> [WHAT NEEDS TO BE DONE]: Copy out the entire listing below exactly, but without its pictures.

=======

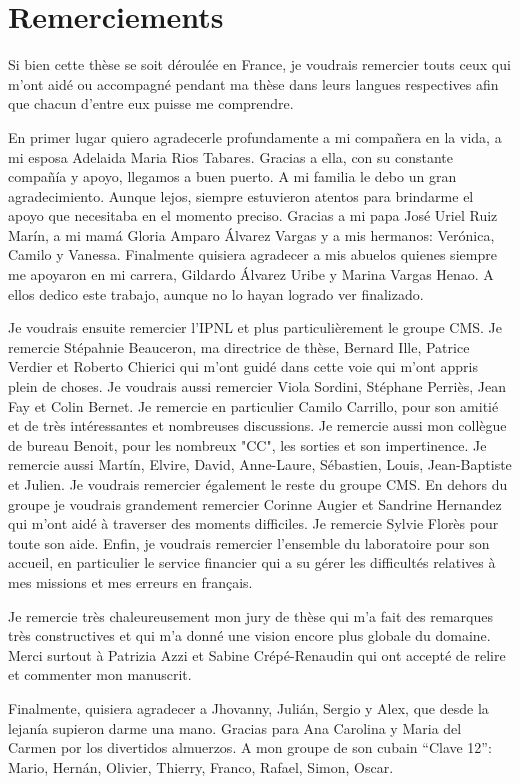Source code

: \begingroup
\let\clearpage\relax
\let\cleardoublepage\relax
\let\cleardoublepage\relax


\begin{otherlanguage}{francais}
\chapter*{Remerciements}

Si bien cette thèse se soit déroulée en France, je voudrais remercier touts ceux qui m'ont aidé ou accompagné pendant ma thèse dans leurs langues respectives afin que chacun d'entre eux puisse me comprendre. 

En primer lugar quiero agradecerle profundamente a mi compañera en la vida, a mi esposa Adelaida Maria Rios Tabares. Gracias a ella, con su constante compañía y apoyo, llegamos a buen puerto. A mi familia le debo un gran agradecimiento. Aunque lejos, siempre estuvieron atentos para brindarme el apoyo que necesitaba en el momento preciso. Gracias a mi papa José Uriel Ruiz Marín, a mi mamá Gloria Amparo Álvarez Vargas y a mis hermanos: Verónica, Camilo y Vanessa. Finalmente quisiera agradecer a mis abuelos quienes siempre me apoyaron en mi carrera, Gildardo Álvarez Uribe y Marina Vargas Henao. A ellos dedico este trabajo, aunque no lo hayan logrado ver finalizado.

Je voudrais ensuite remercier l'IPNL et plus particulièrement le groupe CMS. Je remercie Stépahnie Beauceron, ma directrice de thèse, Bernard Ille, Patrice Verdier et Roberto Chierici qui m'ont guidé dans cette voie qui m'ont appris plein de choses. Je voudrais aussi remercier Viola Sordini, Stéphane Perriès, Jean Fay et Colin Bernet. Je remercie en particulier Camilo Carrillo, pour son amitié et de très intéressantes et nombreuses discussions. Je remercie aussi mon collègue de bureau Benoit, pour les nombreux "CC", les sorties et son impertinence. Je remercie aussi Martín, Elvire, David, Anne-Laure, Sébastien, Louis, Jean-Baptiste et Julien. Je voudrais remercier également le reste du groupe CMS. En dehors du groupe je voudrais grandement remercier Corinne Augier et Sandrine Hernandez qui m'ont aidé à traverser des moments difficiles. Je remercie Sylvie Florès pour toute son aide. Enfin, je voudrais remercier l'ensemble du laboratoire pour son accueil, en particulier le service financier qui a su gérer les difficultés relatives à mes missions et mes erreurs en français.  

Je remercie très chaleureusement mon jury de thèse qui m'a fait des remarques très constructives et qui m'a donné une vision encore plus globale du domaine. Merci surtout à Patrizia Azzi et Sabine Crépé-Renaudin qui ont accepté de relire et commenter mon manuscrit. 

Finalmente, quisiera agradecer a Jhovanny, Julián, Sergio y Alex, que desde la lejanía supieron darme una mano. Gracias para Ana Carolina y Maria del Carmen por los divertidos almuerzos. A mon groupe de son cubain ``Clave 12'': Mario, Hernán, Olivier, Thierry, Franco, Rafael, Simon, Oscar. 

\end{otherlanguage}

\endgroup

=======

> [ANSWER AREA]:
Source code

: \begingroup
\let\clearpage\relax
\let\cleardoublepage\relax
\let\cleardoublepage\relax


\begin{otherlanguage}{francais}
\chapter*{Remerciements}

Si bien cette thèse se soit déroulée en France, je voudrais remercier touts ceux qui m'ont aidé ou accompagné pendant ma thèse dans leurs langues respectives afin que chacun d'entre eux puisse me comprendre. 

En primer lugar quiero agradecerle profundamente a mi compañera en la vida, a mi esposa Adelaida Maria Rios Tabares. Gracias a ella, con su constante compañía y apoyo, llegamos a buen puerto. A mi familia le debo un gran agradecimiento. Aunque lejos, siempre estuvieron atentos para brindarme el apoyo que necesitaba en el momento preciso. Gracias a mi papa José Uriel Ruiz Marín, a mi mamá Gloria Amparo Álvarez Vargas y a mis hermanos: Verónica, Camilo y Vanessa. Finalmente quisiera agradecer a mis abuelos quienes siempre me apoyaron en mi carrera, Gildardo Álvarez Uribe y Marina Vargas Henao. A ellos dedico este trabajo, aunque no lo hayan logrado ver finalizado.

Je voudrais ensuite remercier l'IPNL et plus particulièrement le groupe CMS. Je remercie Stépahnie Beauceron, ma directrice de thèse, Bernard Ille, Patrice Verdier et Roberto Chierici qui m'ont guidé dans cette voie qui m'ont appris plein de choses. Je voudrais aussi remercier Viola Sordini, Stéphane Perriès, Jean Fay et Colin Bernet. Je remercie en particulier Camilo Carrillo, pour son amitié et de très intéressantes et nombreuses discussions. Je remercie aussi mon collègue de bureau Benoit, pour les nombreux "CC", les sorties et son impertinence. Je remercie aussi Martín, Elvire, David, Anne-Laure, Sébastien, Louis, Jean-Baptiste et Julien. Je voudrais remercier également le reste du groupe CMS. En dehors du groupe je voudrais grandement remercier Corinne Augier et Sandrine Hernandez qui m'ont aidé à traverser des moments difficiles. Je remercie Sylvie Florès pour toute son aide. Enfin, je voudrais remercier l'ensemble du laboratoire pour son accueil, en particulier le service financier qui a su gérer les difficultés relatives à mes missions et mes erreurs en français.  

Je remercie très chaleureusement mon jury de thèse qui m'a fait des remarques très constructives et qui m'a donné une vision encore plus globale du domaine. Merci surtout à Patrizia Azzi et Sabine Crépé-Renaudin qui ont accepté de relire et commenter mon manuscrit. 

Finalmente, quisiera agradecer a Jhovanny, Julián, Sergio y Alex, que desde la lejanía supieron darme una mano. Gracias para Ana Carolina y Maria del Carmen por los divertidos almuerzos. A mon groupe de son cubain ``Clave 12'': Mario, Hernán, Olivier, Thierry, Franco, Rafael, Simon, Oscar. 

\end{otherlanguage}

\endgroup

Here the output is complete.